In his book, Morag describes the phonetic and phonological characteristics of the Yemenite tradition, and examines the effects of different Yemeni Arabic dialects on the oral traditions of Yemenite Jews from different areas of Yemen.

=== Babylonian Aramaic: The Yemenite Tradition ===
This book, for which Morag was awarded the Bialik Prize, describes the phonology and morphology of the Yemenite tradition of the Aramaic of the Babylonian Talmud. The book is based on the reading tradition of Sana'ani Jews, as recorded mainly at the Jewish Oral Traditions Research Center at the Hebrew University which Morag founded.

According to Shlomo Morag, the Yemenite tradition is the best reading tradition of the Jewish Babylonian Aramaic:
- Its transmission is reliable and it preserved the phonological and morphological characteristics distinguishing it from reading traditions of texts in other Aramaic dialects: Targum Onkelos and Targum Jonathan.

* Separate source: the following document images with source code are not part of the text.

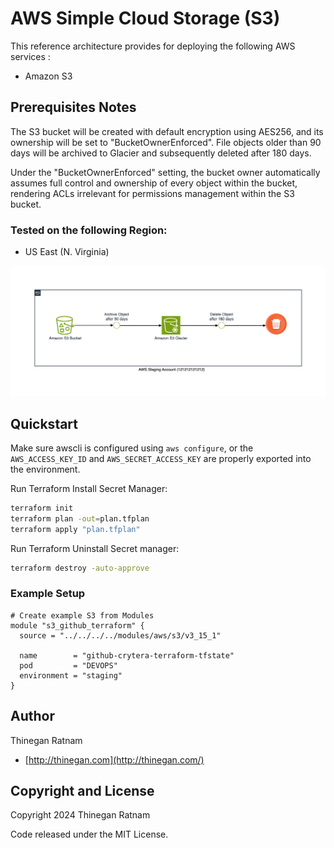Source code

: # AWS Simple Cloud Storage (S3)

This reference architecture provides for deploying the following AWS services :
- Amazon S3

## Prerequisites Notes
The S3 bucket will be created with default encryption using AES256, and its ownership will be set to "BucketOwnerEnforced". File objects older than 90 days will be archived to Glacier and subsequently deleted after 180 days.

Under the "BucketOwnerEnforced" setting, the bucket owner automatically assumes full control and ownership of every object within the bucket, rendering ACLs irrelevant for permissions management within the S3 bucket.

### Tested on the following Region:
 - US East (N. Virginia)

![infrastructure-overview](images/AWS_Simple_Cloud_Storage.png)


## Quickstart
Make sure awscli is configured using `aws configure`, or the `AWS_ACCESS_KEY_ID` and `AWS_SECRET_ACCESS_KEY` are properly exported into the environment.

Run Terraform Install Secret Manager:

```bash
terraform init
terraform plan -out=plan.tfplan
terraform apply "plan.tfplan"
```

Run Terraform Uninstall Secret manager:

```bash
terraform destroy -auto-approve
```

### Example Setup

```hcl
# Create example S3 from Modules
module "s3_github_terraform" {
  source = "../../../../modules/aws/s3/v3_15_1"

  name        = "github-crytera-terraform-tfstate"
  pod         = "DEVOPS"
  environment = "staging"
}
```

## Author

Thinegan Ratnam
 - [http://thinegan.com](http://thinegan.com/)

## Copyright and License

Copyright 2024 Thinegan Ratnam

Code released under the MIT License.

- There is a considerable correspondence between this tradition and the tradition of an important manuscript of the book Halachot Psukot, which exhibits a rather archaic tradition and uses the Babylonian vocalization. This correspondence also demonstrates the Babylonian elements in the Yemenite tradition.
In his book, Morag brings evidence against the claim that the Talmud was not commonly taught in Yemen, and points out the Yemenite manuscripts of the Babylonian Talmud and their value for determining the characteristics of the Yemenite tradition.